Amicus Plato, amicus Sócrates, sed magis amica véritas.
Arystoteles

wtorek, 2 czerwca 2009

Upadek obyczajów...ciąg dalszy!


Smutne bardzo, że elita polityczna, szczególnie prawej strony popełnia dalsze odcinki serialu pt.: Dewaluacja obyczaju politycznego! . I oczywiście w roli głównej samodzielnie obsadza się Lech Kaczyński, prezydent RP. Cisza wyborcza, nie jest wystarczającym powodem do uszanowania wieloletniego zwyczaju, unikania wystąpień publicznych przez głowę państwa, szefa rządu, tudzież innych kluczowych urzędników państwowych. Może nawet, obyłoby się bez większego hałasu wokół tej decyzji, gdyby nie dotychczasowa postawa prezydenta, który gdzie tylko mógł i jak tylko mógł ujawniał swoje braterskie poparcie dla prezesa PiS i jego aparatczyków.
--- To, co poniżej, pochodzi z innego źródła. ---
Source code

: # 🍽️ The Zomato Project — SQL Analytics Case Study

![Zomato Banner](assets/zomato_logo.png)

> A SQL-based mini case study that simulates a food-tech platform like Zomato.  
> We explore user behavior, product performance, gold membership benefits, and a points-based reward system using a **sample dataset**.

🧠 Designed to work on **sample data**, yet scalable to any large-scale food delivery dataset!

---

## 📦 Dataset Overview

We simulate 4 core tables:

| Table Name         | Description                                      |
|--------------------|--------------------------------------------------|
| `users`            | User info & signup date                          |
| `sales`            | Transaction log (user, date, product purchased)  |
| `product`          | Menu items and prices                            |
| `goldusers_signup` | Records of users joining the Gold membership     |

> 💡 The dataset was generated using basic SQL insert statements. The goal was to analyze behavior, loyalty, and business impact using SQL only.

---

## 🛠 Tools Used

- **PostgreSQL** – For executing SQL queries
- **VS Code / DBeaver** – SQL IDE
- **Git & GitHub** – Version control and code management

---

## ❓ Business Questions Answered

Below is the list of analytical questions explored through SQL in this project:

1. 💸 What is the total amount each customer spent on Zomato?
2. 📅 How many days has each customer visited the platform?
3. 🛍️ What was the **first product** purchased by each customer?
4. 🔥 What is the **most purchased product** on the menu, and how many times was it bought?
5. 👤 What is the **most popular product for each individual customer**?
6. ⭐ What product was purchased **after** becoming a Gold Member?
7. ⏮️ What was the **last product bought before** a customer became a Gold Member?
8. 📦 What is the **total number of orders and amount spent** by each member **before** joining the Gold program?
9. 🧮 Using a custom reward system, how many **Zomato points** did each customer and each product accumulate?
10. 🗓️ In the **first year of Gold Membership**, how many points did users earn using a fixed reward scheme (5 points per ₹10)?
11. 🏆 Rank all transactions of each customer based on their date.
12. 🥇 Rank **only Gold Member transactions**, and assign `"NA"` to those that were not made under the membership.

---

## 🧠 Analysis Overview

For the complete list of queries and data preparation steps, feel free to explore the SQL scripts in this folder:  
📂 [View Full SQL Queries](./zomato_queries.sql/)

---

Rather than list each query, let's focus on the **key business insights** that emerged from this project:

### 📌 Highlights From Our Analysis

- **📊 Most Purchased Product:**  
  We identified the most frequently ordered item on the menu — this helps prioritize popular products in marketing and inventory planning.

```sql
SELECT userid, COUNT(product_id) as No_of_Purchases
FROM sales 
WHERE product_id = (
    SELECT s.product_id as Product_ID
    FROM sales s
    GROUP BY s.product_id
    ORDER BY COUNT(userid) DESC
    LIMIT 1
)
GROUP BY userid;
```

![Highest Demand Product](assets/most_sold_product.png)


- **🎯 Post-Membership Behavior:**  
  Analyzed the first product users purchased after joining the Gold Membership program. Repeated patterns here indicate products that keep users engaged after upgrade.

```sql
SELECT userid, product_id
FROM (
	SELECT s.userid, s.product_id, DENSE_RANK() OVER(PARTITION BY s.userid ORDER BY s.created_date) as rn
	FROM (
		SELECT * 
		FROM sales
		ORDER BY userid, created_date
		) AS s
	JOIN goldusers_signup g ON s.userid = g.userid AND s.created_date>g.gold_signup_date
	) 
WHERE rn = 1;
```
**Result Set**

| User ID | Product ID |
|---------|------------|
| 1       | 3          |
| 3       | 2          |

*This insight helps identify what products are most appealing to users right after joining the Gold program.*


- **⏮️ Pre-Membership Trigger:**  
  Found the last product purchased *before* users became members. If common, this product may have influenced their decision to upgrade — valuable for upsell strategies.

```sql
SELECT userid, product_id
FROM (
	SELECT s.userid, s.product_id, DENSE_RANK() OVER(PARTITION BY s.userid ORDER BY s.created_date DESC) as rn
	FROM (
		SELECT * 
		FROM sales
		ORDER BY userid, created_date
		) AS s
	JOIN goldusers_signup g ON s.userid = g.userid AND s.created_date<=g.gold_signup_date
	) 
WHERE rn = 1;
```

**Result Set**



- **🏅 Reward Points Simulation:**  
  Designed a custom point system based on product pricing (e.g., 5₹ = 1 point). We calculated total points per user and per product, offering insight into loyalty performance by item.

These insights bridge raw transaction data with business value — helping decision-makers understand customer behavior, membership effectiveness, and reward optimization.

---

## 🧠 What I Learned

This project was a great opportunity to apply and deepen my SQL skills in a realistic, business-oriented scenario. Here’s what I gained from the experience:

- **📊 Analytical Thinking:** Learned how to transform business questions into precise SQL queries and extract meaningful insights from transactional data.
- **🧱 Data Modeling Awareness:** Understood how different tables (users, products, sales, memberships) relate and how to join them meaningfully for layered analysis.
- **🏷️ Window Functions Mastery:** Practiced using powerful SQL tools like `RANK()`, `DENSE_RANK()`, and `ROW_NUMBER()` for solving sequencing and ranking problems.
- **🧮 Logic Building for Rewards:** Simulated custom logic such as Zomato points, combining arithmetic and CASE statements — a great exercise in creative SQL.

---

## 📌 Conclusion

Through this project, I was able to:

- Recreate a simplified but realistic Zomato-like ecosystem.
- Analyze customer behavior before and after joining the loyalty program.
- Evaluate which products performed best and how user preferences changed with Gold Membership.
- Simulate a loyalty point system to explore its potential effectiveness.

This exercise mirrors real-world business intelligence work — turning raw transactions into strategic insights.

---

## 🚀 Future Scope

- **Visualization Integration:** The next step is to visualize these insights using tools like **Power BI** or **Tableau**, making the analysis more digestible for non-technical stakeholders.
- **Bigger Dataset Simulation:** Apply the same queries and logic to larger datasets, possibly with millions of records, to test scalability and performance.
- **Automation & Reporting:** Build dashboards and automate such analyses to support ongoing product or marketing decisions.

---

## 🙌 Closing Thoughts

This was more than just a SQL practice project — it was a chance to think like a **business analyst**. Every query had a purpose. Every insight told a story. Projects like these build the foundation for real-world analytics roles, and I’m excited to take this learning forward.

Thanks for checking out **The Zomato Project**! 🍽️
Prezydent, który z pewnością chciałby się kreować na człowieka niezmiernie skupionego na sprawach duchowych ( żeby złośliwie nie rzec: na sprawach duchownych! ), będzie przemawiał na spotkaniu młodych w Lednicy 6 czerwca tego roku. Śledząc komentarze internautów w tym temacie, da się zauważyć rozczarowanie samych młodych uczestniczących regularnie w tych spotkaniach. Rozczarowanie wobec samego prezydenta, jak i organizatora ojca Jana Góry. Zabawne wydaje się wyjaśnienie tego ostatniego: "Od kilku lat zapraszamy prezydenta na nasze czuwanie. Termin tego spotkania znany jest od roku, kiedy jeszcze nikt nie myślał o wyborach. Prezydent przyjedzie do nas jako pielgrzym, żeby pomodlić się z młodzieżą. I tak trzeba na to patrzeć." Jeżeli rzeczywiście byłaby to prawda, to postawa chrześcijanina Kaczyńskiego, napełnionego pokorą, skromnością, pragnieniem przeżycia misterium, byłaby zgoła inna. Z drugiej strony, chyba ta decyzja, nie powinna nikogo zaskoczyć, a jedynie potwierdzić byle jakość pełnienia tego urzędu. Ma to także dobre strony! Jednoznacznie potwierdza, kto w rzeczywistości jest odpowiedzialny za upadek obyczajów, za burzenie dobrych wypracowanych wzorców w czasie krótkich doświadczeń polskiej demokracji w III RP. Przypomnę tylko relacje Prezes Rady Ministrów vs. Prezydent RP, sprawowanie władzy marszałkowskiej w parlamencie, tudzież wdrażanie skomplikowanych relacji finansowych pomiędzy parlamentarzystami, a partyjną macierzą. tak więc mamy tutaj dwie gwiazdy na firmamencie, które zdecydowanie świecą najjaśniej: Samoobrona i PiS. Nie wymieniam SLD, które zdecydowanie w przeszłości można było zaliczyć do tego teamu, gdyz tak strona sceny płaci za swoje grzechy do dnia dzisiejszego. Cenę, jak każdy z nas może zobaczyć bardzo wysoką i ze wszech miar wprost proporcjonalną do swoich przewinień.

3 komentarze:

  1. Nie nazywaj go prezydentem bo nie zasłuzył na to ! Pojechał wczoraj piździ łeb robić bratu kampanię w Trzebiatowie.To że tam był to juz mały pikuś w porównaniu do tego co tam powiedział.Poszperaj w necie moze na Tvn 24 będzie to ci kapcie spadną.Albo poczekaj napisze ci to..

    OdpowiedzUsuń
  2. "Chciałem mocno podkreślić, tu właśnie w Trzebiatowie, że jestem w Polsce i gospodarzami tej ziemi są i będą Polacy".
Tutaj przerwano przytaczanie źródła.